- Class I—Class I covers gases, vapors and liquids that are explosive or pose a threat as ignitable mixtures. Facilities and environments where Class I locations can typically be found include but are not limited to ethanol and petroleum refineries, spray finishing areas, gas plants and gasoline storage or dispensing areas.
- Class II—Class II covers electrically conductive metallic and nonmetallic dusts. This classification exists when combustible dust in the air is in sufficient concentration to be explosive or ignitable. Some examples of Class II locations include but are not limited to grain elevators, flour and feed mills and starch production plants.
- Class III—Class III covers easily ignitable fibers and combustible flyings. These materials are often heavier and settle more rapidly than fine particles, but they are flammable and have the potential to create hazardous conditions when in close proximity to electrical equipment. These locations do not normally require hazardous location motors. Some common Class III locations include textile mills, flax processing plants and any facilities where high quantities of sawdust are present.

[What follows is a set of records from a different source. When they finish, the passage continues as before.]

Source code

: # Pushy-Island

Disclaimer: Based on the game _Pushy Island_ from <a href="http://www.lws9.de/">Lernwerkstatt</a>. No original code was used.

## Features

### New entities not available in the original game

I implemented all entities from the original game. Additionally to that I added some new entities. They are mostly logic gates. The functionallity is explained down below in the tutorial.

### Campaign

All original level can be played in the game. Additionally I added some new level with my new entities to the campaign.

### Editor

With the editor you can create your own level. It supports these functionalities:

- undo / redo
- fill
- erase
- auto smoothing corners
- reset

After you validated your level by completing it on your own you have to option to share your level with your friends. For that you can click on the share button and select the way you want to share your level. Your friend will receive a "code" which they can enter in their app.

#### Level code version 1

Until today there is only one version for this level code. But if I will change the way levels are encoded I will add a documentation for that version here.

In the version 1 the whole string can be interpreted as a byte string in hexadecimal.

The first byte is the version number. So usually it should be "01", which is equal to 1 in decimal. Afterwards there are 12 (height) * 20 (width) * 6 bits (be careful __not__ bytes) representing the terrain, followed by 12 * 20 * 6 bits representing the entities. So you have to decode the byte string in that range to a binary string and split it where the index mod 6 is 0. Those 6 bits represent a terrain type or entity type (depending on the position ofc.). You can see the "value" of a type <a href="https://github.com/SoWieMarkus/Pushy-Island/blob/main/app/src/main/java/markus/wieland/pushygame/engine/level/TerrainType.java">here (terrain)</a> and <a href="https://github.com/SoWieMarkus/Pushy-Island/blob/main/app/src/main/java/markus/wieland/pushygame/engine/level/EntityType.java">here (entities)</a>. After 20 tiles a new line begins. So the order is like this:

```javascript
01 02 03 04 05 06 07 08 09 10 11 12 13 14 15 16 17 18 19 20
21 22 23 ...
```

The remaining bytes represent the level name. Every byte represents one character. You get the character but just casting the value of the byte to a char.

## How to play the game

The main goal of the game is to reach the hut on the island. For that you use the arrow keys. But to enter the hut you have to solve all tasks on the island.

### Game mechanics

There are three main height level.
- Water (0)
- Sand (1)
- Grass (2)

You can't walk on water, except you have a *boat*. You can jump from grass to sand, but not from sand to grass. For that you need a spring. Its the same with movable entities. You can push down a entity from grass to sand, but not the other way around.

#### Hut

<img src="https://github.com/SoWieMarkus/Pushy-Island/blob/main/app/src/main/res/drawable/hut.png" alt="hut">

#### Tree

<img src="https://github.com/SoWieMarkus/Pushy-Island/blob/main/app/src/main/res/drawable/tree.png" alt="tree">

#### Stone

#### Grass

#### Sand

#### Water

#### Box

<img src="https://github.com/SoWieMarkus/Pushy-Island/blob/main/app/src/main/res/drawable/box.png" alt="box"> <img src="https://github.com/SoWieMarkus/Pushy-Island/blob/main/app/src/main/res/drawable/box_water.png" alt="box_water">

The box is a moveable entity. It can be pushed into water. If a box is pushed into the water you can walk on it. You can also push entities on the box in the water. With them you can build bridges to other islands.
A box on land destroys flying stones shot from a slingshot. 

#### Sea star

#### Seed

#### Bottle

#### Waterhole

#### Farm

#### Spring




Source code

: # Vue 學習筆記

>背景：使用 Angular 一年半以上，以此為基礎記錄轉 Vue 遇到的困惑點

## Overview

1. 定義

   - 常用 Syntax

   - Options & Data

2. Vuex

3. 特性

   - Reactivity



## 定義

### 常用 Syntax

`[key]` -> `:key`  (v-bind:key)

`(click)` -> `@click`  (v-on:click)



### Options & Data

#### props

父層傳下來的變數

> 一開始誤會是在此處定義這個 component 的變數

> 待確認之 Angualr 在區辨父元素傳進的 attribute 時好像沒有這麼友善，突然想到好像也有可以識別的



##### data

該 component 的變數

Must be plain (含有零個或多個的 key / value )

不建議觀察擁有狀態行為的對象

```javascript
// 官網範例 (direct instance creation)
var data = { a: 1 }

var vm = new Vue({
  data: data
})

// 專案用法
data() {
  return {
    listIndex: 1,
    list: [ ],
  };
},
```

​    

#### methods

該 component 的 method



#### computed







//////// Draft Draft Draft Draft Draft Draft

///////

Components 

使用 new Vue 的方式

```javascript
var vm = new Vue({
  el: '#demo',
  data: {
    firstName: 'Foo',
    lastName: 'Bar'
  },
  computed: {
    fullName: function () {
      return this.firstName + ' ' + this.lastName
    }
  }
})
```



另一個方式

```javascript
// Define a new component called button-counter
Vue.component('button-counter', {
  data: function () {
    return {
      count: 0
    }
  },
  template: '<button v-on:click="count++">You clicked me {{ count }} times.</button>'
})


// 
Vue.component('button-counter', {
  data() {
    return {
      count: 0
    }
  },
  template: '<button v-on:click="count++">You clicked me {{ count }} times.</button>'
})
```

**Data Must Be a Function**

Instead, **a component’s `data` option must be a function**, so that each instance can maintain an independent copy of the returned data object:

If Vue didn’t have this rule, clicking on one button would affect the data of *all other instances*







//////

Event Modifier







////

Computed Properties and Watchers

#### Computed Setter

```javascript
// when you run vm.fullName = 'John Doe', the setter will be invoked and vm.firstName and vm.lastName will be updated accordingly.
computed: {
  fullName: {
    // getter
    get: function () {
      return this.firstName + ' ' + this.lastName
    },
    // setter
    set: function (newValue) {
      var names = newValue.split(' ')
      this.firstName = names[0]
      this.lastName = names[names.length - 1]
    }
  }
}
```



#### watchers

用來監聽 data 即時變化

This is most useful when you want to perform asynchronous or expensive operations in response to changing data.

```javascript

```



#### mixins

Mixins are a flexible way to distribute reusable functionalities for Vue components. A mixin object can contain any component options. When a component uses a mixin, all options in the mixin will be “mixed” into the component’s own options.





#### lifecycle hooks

- Group—Class I and II locations are further divided into groups, which are based on how the hazardous material behaves after it has been ignited. Class I locations encompass Groups A, B, C and D. Groups E, F and G fall under Class II areas. Acetylene is the only substance in Group A. Ethanol is designated Class I, Group D, while corn, wheat, wheat flour, soy and sugar are designated as Class II, Group G.
- Division—Hazardous locations are broken down further into Division 1 and Division 2. Division 1 environments exist when ignitable substances are likely to be present during normal operations. Division 2 environments exist when combustible materials are handled and/or stored in a manner that allows the substance to escape in the event of spill or failure of containment. As a simple rule of thumb, all Class I and Class II motors meet Division I requirements, which means they can be installed in both Division 1 and Division 2 locations.
Hazardous Location Temperature Codes
After a hazardous location has been classified, the next piece of information that is needed to determine if a motor is qualified is its temperature code (i.e., T-code). All motors manufactured after February 1975 possess a T-code designation, which is often listed on the nameplate. The T-code informs installing personnel of the maximum absolute motor surface temperature (i.e., skin temperature) that will develop when the motor is in operation. This includes its temperature under normal and abnormal operating conditions, including during overload and burnout.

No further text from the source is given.